During the test we upload two different audio files in English, in the first one a person says: “Gloomy days are the worst. Why can't the Sun be Out Instead? There's always Tomorrow, I guess?”.

In the second file a person says: “It is a great day to be you. Seize the day and believe that you can do anything you set your mind to.

You should use amazon transcribe to turn text into lifelike speech using deep learning.

Transcriptions were completed:

You should use amazon transcribe to turn text into lifelike speech using deep learning.

After comprehension, translation and converting to speech we can see two folders in the output bucket:

You should use amazon transcribe to turn text into lifelike speech using deep learning.

In the “POSITIVE” folder we can see a file “GreatDayToBeYou.mp3” in Spanish:

You should use amazon transcribe to turn text into lifelike speech using deep learning.

In the “NEGATIVE” folder we can find “GloomyDays.mp3”

You should use amazon transcribe to turn text into lifelike speech using deep learning.

Conclusion

There are many interesting, helpful and easy-to-use services in the AWS Machine Learning family. We have covered Polly, Transcribe, Textract, Comprehend and Translate and tried them in the task, where we needed to process, translate, comprehend and create audio files. Of course, you can train and use your own ML model for all descriptited cases, but first of all you need to understand if it’s really worth investing time. AWS is continuously improving and training modes that are behind mentioned services and you don’t need to look after infrastructure and logic they are based on.

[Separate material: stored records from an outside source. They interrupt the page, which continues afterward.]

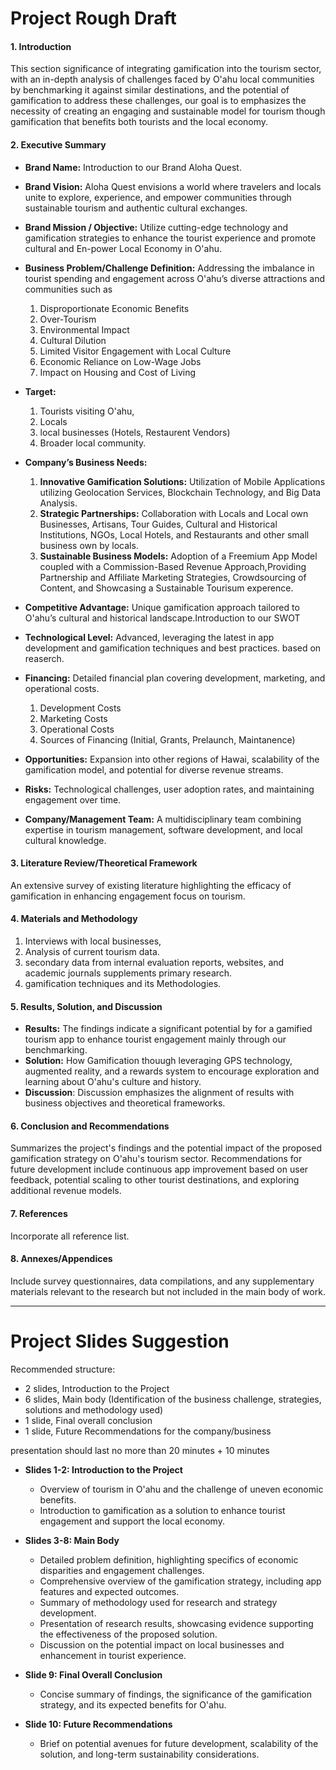 # Project Rough Draft

#### 1. Introduction

This section significance of integrating gamification into the tourism sector, with an in-depth analysis of challenges faced by O'ahu local communities by benchmarking it against similar destinations, and the potential of gamification to address these challenges,
our goal is to emphasizes the necessity of creating an engaging and sustainable model for tourism though gamification that benefits both tourists and the local economy.

#### 2. Executive Summary

- **Brand Name:** Introduction to our Brand Aloha Quest.

- **Brand Vision:** Aloha Quest envisions a world where travelers and locals unite to explore, experience, and empower communities through sustainable tourism and authentic cultural exchanges.

- **Brand Mission / Objective:** Utilize cutting-edge technology and gamification strategies to enhance the tourist experience and promote cultural and En-power Local Economy in O'ahu.

- **Business Problem/Challenge Definition:** Addressing the imbalance in tourist spending and engagement across O'ahu’s diverse attractions and communities such as

  1. Disproportionate Economic Benefits
  2. Over-Tourism
  3. Environmental Impact
  4. Cultural Dilution
  5. Limited Visitor Engagement with Local Culture
  6. Economic Reliance on Low-Wage Jobs
  7. Impact on Housing and Cost of Living

- **Target:**

  1. Tourists visiting O'ahu,
  2. Locals
  3. local businesses (Hotels, Restaurent Vendors)
  4. Broader local community.

- **Company’s Business Needs:**

  1. **Innovative Gamification Solutions:** Utilization of Mobile Applications utilizing Geolocation Services, Blockchain Technology, and Big Data Analysis.
  2. **Strategic Partnerships:** Collaboration with Locals and Local own Businesses, Artisans, Tour Guides, Cultural and Historical Institutions, NGOs, Local Hotels, and Restaurants and other small business own by locals.
  3. **Sustainable Business Models:** Adoption of a Freemium App Model coupled with a Commission-Based Revenue Approach,Providing Partnership and Affiliate Marketing Strategies, Crowdsourcing of Content, and Showcasing a Sustainable Tourisum experence.

- **Competitive Advantage:** Unique gamification approach tailored to O'ahu’s cultural and historical landscape.Introduction to our SWOT

- **Technological Level:** Advanced, leveraging the latest in app development and gamification techniques and best practices. based on reaserch.

- **Financing:** Detailed financial plan covering development, marketing, and operational costs.

  1. Development Costs
  2. Marketing Costs
  3. Operational Costs
  4. Sources of Financing (Initial, Grants, Prelaunch, Maintanence)

- **Opportunities:** Expansion into other regions of Hawai, scalability of the gamification model, and potential for diverse revenue streams.
- **Risks:** Technological challenges, user adoption rates, and maintaining engagement over time.
- **Company/Management Team:** A multidisciplinary team combining expertise in tourism management, software development, and local cultural knowledge.

#### 3. Literature Review/Theoretical Framework

An extensive survey of existing literature highlighting the efficacy of gamification in enhancing engagement focus on tourism.

#### 4. Materials and Methodology

1.  Interviews with local businesses,
2.  Analysis of current tourism data.
3.  secondary data from internal evaluation reports, websites, and academic journals supplements primary research.
4.  gamification techniques and its Methodologies.

#### 5. Results, Solution, and Discussion

- **Results:** The findings indicate a significant potential by for a gamified tourism app to enhance tourist engagement mainly through our benchmarking.
- **Solution:** How Gamification thouugh leveraging GPS technology, augmented reality, and a rewards system to encourage exploration and learning about O'ahu's culture and history.
- **Discussion**: Discussion emphasizes the alignment of results with business objectives and theoretical frameworks.

#### 6. Conclusion and Recommendations

Summarizes the project's findings and the potential impact of the proposed gamification strategy on O'ahu's tourism sector. Recommendations for future development include continuous app improvement based on user feedback, potential scaling to other tourist destinations, and exploring additional revenue models.

#### 7. References

Incorporate all reference list.

#### 8. Annexes/Appendices

Include survey questionnaires, data compilations, and any supplementary materials relevant to the research but not included in the main body of work.

---

# Project Slides Suggestion

Recommended structure:

- 2 slides, Introduction to the Project
- 6 slides, Main body (Identification of the business challenge, strategies, solutions and methodology used)
- 1 slide, Final overall conclusion
- 1 slide, Future Recommendations for the company/business

presentation should last no more than 20 minutes + 10 minutes

- **Slides 1-2: Introduction to the Project**

  - Overview of tourism in O'ahu and the challenge of uneven economic benefits.
  - Introduction to gamification as a solution to enhance tourist engagement and support the local economy.

- **Slides 3-8: Main Body**

  - Detailed problem definition, highlighting specifics of economic disparities and engagement challenges.
  - Comprehensive overview of the gamification strategy, including app features and expected outcomes.
  - Summary of methodology used for research and strategy development.
  - Presentation of research results, showcasing evidence supporting the effectiveness of the proposed solution.
  - Discussion on the potential impact on local businesses and enhancement in tourist experience.

- **Slide 9: Final Overall Conclusion**

  - Concise summary of findings, the significance of the gamification strategy, and its expected benefits for O'ahu.

- **Slide 10: Future Recommendations**
  - Brief on potential avenues for future development, scalability of the solution, and long-term sustainability considerations.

Which AWS service helps customers to automatically convert speech to text?

Amazon Transcribe is an AWS service that makes it easy for customers to convert speech-to-text.

Which tool allows you to centrally manage all users and roles permissions in your organization in AWS?

AWS Organizations is an account management service that enables you to consolidate multiple AWS accounts into an organization that you create and centrally manage.

Which tool allows you to centrally manage all users and roles permissions in your organization technical account manager Tam service control policies IAM config?

S18/Q02: Which tool allows you to centrally manage all users and roles permissions in your organization? Service control policies (SCPs) are a type of organization policy that you can use to manage permissions in your organization. An SCP spans all IAM users, groups, and roles, including the AWS account root user.

Which of the following statements about AWS regions is true?

The statement "An availability zone's name (for example, us-east-1a) may change across AWS accounts" is true, as different accounts may remap AZs to different names to ensure better resource distribution.